Streckung der Holzernte als Sofortmaßnahme statt Aufforstungsprogramme

NABU Hessen fordert andere Praxis der Forst-Bewirtschaftung

Wetzlar(pm). Nach 16 Monaten Trockenheit zeigen sich diesen Sommer die Folgen der Klimaerwärmung für den hessischen Wald. Überall sind sterbende Fichten- und Kiefernbestände zu sehen. „Künftig darf nicht mehr die Holz-Produktion im Vordergrund stehen, sondern der Erhalt der Wälder“ fordert Gerhard Eppler, Landesvorsitzender des NABU Hessen, angesichts der aktuellen umfangreichen Waldschäden. Der Naturschutzbund fordert als Sofortmaßnahme eine zeitliche Streckung der Ernte. Statt radikaler Schirmschläge solle künftig das feuchte Waldklima in einem „Dauerwald“ erhalten bleiben. Die Stabilisierung unserer heimischen Laubwälder ist viel wichtiger als neue Aufforstungen mit Douglasien “, so Eppler. Sie sei deutlich billiger und mit einem einzigen Erlass sofort erreichbar. NABU sieht Forderungen nach staatlicher Förderung für Aufforstungen kritisch und präsentiert auf seiner Internetseite zahlreiche weitere Vorschläge, wie der Wald stabiler im Klimawandel gemacht werden kann.

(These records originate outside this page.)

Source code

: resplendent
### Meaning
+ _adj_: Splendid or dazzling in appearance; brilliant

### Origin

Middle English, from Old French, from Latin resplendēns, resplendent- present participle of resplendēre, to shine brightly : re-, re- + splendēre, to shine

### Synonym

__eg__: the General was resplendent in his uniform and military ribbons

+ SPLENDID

Der Wald müsse Artenschutz, Erholungswert und seine Funktionen als Wasserspeicher, Luftfilter und Kohlendioxid-Speicher gewährleisten. Aktuell ist es in der forstlichen Praxis üblich, erntereife Laubwälder im Alter von etwa 130 Jahren innerhalb von nur 20 Jahren zu fällen. Übrig bleiben dann nur ein paar ältere Bäume über einer gleichaltrigen Naturverjüngung. Das feuchte Waldklima wird dadurch schlagartig zerstört. Die nun freistehenden Buchen sind Sonne, Trockenheit und Wind stark ausgesetzt, so dass sie nicht lange überleben können. Aktuelle Meldungen über absterbende Buchen stammen meist von solchen Flächen. „Diese Bewirtschaftungsform stresst selbst die bei uns am besten an unser Klima angepasste Buche“, so Eppler. Der NABU fordert vom Land als Sofortmaßnahme eine Deckelung der Holzeinschläge auf 30 Prozent des Holzvorrates in der Planungsperiode von 10 Jahren. Da der Vorrat kontinuierlich zuwächst, würde so die Ernte über mehrere Jahrzehnte gestreckt. So könnte ein vielstufiger Wald mit Bäumen verschiedenen Alters heranwachsen. Aus diesem sogenannten Dauerwald können dann künftig kontinuierlich einzelne Bäume oder Baumgruppen geerntet werden. Aktuell werden innerhalb von 10 Jahren oft 50-60 Prozent eingeschlagen. Eine Zurückhaltung beim Einschlag wäre gerade jetzt kein Problem, da der Holzmarkt sei im Moment ohnehin mit Fichtenholz überschwemmt ist.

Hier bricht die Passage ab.